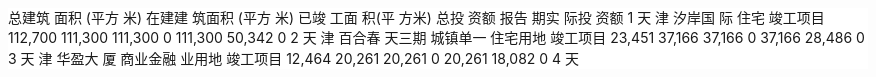 总建筑
面积
(平方
米)
在建建
筑面积
(平方
米)
已竣
工面
积(平
方米)
总投
资额
报告
期实
际投
资额
1
天
津
汐岸国
际
住宅
竣工项目
112,700
111,300
111,300
0
111,300
50,342
0
2
天
津
百合春
天三期
城镇单一
住宅用地
竣工项目
23,451
37,166
37,166
0
37,166
28,486
0
3
天
津
华盈大
厦
商业金融
业用地
竣工项目
12,464
20,261
20,261
0
20,261
18,082
0
4
天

▸ **Assignment**
Reproduce each entry word for word and cut the images.

▸ **Written solution**
 总建筑
面积
(平方
米)
在建建
筑面积
(平方
米)
已竣
工面
积(平
方米)
总投
资额
报告
期实
际投
资额
1
天
津
汐岸国
际
住宅
竣工项目
112,700
111,300
111,300
0
111,300
50,342
0
2
天
津
百合春
天三期
城镇单一
住宅用地
竣工项目
23,451
37,166
37,166
0
37,166
28,486
0
3
天
津
华盈大
厦
商业金融
业用地
竣工项目
12,464
20,261
20,261
0
20,261
18,082
0
4
天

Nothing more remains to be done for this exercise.